• [EXERCISE BRIEF]: Count every line in the following entries that holds the word "Sets". Only the number should be given.

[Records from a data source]
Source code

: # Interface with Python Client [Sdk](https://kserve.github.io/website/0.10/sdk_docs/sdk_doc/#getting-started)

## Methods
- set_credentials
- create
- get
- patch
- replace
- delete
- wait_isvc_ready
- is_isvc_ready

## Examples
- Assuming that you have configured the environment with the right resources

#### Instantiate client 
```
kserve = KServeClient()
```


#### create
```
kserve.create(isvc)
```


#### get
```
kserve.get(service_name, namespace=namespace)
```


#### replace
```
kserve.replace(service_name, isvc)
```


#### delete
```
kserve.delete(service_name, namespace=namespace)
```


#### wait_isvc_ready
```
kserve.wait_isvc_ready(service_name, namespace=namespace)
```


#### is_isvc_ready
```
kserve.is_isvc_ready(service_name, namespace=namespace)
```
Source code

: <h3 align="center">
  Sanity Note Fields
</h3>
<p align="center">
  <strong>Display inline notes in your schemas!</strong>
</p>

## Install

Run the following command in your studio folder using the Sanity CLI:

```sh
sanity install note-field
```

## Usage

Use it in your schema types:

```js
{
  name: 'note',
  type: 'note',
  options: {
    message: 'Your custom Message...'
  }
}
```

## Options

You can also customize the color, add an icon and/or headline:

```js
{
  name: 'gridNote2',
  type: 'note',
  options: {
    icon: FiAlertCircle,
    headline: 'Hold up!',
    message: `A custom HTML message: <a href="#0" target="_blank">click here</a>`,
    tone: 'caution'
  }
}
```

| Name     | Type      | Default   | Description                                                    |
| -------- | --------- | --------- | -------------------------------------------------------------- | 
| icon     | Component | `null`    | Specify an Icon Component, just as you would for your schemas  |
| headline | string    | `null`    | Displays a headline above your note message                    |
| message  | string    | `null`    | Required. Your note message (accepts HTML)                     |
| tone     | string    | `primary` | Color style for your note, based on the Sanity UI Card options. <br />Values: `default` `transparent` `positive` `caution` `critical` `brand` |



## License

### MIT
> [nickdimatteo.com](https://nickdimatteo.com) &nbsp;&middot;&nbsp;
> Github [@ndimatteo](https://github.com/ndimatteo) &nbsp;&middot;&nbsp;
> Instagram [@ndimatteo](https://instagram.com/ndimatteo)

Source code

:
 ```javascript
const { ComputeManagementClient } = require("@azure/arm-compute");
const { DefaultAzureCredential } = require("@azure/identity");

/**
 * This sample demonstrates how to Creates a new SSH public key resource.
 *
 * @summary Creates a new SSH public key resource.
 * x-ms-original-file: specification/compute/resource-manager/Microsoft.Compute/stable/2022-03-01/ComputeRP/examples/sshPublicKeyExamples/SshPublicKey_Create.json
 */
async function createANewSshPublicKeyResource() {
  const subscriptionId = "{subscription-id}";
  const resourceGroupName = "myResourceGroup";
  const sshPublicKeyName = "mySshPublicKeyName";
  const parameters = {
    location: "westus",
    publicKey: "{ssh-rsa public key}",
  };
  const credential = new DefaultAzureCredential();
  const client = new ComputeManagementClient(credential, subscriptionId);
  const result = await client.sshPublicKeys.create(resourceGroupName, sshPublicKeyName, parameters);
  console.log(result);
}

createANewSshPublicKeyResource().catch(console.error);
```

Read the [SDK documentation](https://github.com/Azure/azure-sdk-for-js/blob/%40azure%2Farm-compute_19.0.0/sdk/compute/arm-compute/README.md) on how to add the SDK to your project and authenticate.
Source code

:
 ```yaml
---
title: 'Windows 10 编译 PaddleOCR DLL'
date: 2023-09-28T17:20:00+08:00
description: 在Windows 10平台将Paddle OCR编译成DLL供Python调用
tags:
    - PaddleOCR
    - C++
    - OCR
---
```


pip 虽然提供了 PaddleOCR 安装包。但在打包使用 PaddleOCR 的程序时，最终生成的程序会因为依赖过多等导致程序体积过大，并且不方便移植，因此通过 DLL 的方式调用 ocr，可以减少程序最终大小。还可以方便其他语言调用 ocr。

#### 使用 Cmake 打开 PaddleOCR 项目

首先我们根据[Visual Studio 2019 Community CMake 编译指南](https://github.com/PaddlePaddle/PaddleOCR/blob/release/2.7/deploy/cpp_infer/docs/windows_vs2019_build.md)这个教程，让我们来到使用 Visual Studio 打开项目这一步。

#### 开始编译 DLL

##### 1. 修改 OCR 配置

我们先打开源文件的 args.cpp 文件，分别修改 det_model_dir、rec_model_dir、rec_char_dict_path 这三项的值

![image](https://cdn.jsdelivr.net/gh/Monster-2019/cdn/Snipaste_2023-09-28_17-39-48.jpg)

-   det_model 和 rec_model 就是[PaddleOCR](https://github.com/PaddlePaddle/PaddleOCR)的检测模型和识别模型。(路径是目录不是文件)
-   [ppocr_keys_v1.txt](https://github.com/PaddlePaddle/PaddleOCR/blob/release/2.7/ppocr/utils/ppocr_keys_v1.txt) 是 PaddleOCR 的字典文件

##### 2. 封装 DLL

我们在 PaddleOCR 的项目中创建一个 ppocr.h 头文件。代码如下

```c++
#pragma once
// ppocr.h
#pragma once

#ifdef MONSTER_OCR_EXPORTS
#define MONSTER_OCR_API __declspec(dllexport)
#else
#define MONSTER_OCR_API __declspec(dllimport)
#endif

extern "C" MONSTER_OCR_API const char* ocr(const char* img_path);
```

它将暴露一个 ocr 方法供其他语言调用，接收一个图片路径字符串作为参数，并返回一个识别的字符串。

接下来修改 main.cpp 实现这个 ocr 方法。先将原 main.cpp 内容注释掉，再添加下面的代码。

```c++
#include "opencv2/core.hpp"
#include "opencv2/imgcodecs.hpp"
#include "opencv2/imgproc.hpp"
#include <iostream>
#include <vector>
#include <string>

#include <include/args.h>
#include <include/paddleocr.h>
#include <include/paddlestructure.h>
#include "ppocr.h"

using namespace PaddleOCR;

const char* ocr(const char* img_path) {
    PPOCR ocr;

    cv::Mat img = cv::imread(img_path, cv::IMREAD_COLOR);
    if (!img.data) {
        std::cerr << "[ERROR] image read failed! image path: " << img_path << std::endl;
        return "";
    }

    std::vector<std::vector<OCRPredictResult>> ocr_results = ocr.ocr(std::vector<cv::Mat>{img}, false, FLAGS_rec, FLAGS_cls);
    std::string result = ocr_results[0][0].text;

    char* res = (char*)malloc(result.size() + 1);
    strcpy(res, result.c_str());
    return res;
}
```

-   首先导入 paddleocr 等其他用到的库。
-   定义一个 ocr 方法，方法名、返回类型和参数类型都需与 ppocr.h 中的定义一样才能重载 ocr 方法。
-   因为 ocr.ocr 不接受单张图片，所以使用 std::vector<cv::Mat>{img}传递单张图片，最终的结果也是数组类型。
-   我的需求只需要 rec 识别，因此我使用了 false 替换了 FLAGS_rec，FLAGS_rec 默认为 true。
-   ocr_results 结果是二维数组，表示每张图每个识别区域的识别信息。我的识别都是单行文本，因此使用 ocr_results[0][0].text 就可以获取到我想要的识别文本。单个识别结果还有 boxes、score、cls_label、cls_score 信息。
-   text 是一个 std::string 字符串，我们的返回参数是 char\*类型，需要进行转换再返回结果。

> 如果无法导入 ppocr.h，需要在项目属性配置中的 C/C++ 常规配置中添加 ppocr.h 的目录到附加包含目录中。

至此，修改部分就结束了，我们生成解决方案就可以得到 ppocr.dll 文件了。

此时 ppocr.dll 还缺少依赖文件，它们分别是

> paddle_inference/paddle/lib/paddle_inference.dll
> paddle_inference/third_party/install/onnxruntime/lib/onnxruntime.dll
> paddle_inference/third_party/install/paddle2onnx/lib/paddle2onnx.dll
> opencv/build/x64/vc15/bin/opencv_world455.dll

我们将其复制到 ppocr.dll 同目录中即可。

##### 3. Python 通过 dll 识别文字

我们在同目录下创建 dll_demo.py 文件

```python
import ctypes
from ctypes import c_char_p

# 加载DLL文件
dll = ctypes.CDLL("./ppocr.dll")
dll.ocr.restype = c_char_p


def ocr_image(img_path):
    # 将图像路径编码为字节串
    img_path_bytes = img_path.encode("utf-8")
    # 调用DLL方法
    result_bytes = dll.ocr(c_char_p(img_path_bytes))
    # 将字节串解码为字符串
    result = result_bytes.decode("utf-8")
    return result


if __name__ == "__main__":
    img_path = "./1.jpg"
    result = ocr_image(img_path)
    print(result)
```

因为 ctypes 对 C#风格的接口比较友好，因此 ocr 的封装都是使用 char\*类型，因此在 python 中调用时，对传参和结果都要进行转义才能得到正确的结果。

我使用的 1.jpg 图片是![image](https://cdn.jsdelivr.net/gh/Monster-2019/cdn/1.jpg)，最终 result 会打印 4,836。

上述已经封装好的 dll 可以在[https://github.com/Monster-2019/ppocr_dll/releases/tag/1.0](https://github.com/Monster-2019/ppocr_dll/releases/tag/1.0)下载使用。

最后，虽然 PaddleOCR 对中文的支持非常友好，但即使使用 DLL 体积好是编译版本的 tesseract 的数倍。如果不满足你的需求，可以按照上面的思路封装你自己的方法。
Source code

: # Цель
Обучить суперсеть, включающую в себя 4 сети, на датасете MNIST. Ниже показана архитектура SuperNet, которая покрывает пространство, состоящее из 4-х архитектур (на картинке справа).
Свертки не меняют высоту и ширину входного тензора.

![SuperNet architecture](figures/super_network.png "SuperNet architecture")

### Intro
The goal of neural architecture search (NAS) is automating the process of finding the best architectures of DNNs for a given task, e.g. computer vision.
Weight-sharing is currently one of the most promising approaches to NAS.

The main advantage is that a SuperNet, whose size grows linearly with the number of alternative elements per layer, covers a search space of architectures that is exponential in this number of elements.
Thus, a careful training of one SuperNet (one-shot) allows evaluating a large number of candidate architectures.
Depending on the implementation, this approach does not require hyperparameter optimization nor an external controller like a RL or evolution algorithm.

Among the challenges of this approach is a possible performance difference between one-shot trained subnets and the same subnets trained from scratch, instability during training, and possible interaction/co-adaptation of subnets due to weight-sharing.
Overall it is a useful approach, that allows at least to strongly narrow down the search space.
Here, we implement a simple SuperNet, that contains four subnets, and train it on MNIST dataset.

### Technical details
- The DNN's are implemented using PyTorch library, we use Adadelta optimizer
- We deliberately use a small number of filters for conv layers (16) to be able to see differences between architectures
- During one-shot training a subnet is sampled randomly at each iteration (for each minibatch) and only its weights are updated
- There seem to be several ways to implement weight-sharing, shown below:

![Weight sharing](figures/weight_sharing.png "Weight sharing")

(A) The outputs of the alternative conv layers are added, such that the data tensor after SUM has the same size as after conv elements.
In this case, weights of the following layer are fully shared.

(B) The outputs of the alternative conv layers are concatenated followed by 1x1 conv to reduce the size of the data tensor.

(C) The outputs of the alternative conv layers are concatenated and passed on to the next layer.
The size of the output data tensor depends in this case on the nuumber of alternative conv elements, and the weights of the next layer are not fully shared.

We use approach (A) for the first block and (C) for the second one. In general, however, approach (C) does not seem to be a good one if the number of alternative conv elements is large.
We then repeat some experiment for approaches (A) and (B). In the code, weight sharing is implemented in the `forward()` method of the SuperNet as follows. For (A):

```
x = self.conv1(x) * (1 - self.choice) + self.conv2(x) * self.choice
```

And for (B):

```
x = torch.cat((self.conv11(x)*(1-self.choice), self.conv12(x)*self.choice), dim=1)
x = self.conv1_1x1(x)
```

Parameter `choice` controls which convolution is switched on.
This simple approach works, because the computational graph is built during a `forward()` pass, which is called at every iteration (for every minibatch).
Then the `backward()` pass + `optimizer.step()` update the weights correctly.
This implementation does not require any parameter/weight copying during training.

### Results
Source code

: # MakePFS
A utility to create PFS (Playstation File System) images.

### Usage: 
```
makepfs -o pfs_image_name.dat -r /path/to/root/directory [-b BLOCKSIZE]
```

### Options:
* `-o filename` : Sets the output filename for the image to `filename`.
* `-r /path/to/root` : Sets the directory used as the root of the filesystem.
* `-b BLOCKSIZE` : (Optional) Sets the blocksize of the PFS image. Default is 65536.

• [ANSWER BOX]: 3